Saint Michael Higher Technical Institute, Amparibe
- Motto: Miorim-paka olona mba hanasoa
- Motto in English: Succeed to Help Others
- Established: 1983
- Religious affiliation: Jesuit (Roman Catholic)
- Director: Jacques Randrianary
- Location: Antananarivo, Madagascar 18°54′55.76″S 47°31′31.43″E﻿ / ﻿18.9154889°S 47.5253972°E
- Website: a.s.m.f.free.fr/kmm.html

= Saint Michael Higher Technical Institute, Amparibe =

Saint Michael Higher Technical Institute, Amparibe, (Etablissement Technique Supérieur Saint Michel – ETS) was founded by the Jesuits in 1983 in Antananarivo, Madagascar.

It offers two academic paths:

- An undergraduate (3 years and delivering a bachelor's degree).
- A graduate (5-years delivering a master's degree)

The university offers two main programs:

- Mechanical Engineering and Industrial computing.
- Electromechanical and Industrial computing.

==History==

On 28 March 1888 the French Jesuit superior in Madagascar determined that "the Jesuits would open a college ...that would provide the Mission with catechists and teachers, and the Hova government with officials, French collaborators, and employees." The college was named in honor of Fr.

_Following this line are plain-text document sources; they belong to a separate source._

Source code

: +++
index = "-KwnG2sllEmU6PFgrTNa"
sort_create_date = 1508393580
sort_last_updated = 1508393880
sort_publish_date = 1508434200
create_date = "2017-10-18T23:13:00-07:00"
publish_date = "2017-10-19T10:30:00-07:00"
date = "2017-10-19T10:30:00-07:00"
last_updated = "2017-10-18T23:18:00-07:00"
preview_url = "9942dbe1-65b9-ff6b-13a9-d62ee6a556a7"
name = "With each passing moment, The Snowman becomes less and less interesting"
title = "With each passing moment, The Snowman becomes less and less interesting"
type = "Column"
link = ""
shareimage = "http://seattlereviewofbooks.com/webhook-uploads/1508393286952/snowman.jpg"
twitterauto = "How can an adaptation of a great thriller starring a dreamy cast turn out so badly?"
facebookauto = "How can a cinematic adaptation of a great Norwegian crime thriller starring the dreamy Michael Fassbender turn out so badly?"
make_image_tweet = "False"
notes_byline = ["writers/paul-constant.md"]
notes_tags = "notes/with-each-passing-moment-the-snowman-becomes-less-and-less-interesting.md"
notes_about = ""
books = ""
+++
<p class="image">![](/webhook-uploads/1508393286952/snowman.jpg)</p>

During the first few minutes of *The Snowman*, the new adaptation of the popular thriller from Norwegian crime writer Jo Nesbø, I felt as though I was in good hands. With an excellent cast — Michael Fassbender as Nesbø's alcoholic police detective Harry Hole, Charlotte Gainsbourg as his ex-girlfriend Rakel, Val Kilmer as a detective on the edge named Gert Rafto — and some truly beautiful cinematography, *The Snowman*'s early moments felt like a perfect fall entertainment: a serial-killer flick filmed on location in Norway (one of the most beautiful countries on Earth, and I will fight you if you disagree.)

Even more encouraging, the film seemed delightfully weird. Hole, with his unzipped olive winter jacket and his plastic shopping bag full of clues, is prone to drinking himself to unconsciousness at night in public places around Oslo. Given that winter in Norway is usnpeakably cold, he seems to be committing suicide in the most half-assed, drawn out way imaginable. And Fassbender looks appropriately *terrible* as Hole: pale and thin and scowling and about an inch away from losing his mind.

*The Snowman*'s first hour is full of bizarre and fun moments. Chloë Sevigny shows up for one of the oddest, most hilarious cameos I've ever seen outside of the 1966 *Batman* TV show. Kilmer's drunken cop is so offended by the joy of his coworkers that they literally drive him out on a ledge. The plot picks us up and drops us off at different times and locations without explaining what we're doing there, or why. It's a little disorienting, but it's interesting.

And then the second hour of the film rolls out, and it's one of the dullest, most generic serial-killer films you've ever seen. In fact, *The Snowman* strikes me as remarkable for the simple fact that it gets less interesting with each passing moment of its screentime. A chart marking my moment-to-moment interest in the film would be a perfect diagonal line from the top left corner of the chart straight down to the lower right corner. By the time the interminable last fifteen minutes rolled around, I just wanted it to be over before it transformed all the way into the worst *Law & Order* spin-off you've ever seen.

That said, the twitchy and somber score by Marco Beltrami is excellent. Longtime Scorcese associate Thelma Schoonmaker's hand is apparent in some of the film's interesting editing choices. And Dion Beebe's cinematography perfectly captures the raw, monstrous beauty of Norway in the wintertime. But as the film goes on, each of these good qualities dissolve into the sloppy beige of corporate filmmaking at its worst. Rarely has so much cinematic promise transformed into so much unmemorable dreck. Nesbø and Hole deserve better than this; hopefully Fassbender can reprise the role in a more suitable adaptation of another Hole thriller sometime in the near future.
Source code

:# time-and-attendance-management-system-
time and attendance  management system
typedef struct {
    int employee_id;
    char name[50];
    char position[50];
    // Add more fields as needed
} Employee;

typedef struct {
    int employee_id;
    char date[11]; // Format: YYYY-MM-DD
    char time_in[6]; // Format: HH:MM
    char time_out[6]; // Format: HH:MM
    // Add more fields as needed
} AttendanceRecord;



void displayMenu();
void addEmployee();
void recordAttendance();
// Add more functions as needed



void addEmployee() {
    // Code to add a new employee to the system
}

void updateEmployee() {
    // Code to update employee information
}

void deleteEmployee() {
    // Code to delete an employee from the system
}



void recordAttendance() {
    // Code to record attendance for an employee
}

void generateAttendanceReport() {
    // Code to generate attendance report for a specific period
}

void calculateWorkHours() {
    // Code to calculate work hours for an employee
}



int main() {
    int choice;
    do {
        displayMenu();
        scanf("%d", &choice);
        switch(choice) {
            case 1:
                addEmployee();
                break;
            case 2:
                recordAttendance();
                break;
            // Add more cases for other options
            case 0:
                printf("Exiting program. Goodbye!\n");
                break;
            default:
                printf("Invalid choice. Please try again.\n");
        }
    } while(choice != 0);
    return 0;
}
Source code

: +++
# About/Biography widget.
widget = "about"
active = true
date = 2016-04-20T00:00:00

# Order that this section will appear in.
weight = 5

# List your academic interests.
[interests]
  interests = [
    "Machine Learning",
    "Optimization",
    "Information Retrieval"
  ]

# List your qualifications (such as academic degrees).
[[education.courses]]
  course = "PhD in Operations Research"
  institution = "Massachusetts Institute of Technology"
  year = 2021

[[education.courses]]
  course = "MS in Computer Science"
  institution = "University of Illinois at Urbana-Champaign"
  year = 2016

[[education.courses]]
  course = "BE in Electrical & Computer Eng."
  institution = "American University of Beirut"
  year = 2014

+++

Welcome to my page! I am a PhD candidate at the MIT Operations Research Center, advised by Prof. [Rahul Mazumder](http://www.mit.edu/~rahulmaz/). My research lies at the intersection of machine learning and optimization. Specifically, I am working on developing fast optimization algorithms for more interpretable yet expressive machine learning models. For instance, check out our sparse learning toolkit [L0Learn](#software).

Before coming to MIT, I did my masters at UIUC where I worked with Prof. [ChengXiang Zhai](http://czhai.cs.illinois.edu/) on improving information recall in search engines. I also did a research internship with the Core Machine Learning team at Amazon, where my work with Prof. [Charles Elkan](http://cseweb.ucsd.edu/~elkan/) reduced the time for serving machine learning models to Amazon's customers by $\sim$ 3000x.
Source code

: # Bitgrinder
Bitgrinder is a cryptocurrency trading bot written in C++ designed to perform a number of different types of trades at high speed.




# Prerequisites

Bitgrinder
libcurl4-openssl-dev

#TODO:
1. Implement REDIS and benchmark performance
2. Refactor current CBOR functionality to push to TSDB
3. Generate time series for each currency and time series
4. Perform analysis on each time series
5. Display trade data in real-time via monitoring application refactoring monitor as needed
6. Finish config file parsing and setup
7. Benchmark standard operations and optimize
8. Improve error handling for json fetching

Michel Lanusse, who spent over 30 years on the Mission. The college began on land granted by King Radama II and then moved to Lake Anosy, on land that Queen Ranavalona III donated in the current area of Saint-Michel in Amparibe.

While the college began as a preserve of the elite, training many of the political and business leaders in Madagascar, it expanded its offerings over time: Elementary Mathematics (1956), Experimental Sciences (1960), coeducation (1966), and in 1983 the opening of the Higher Technical Institute (1983) on the premises.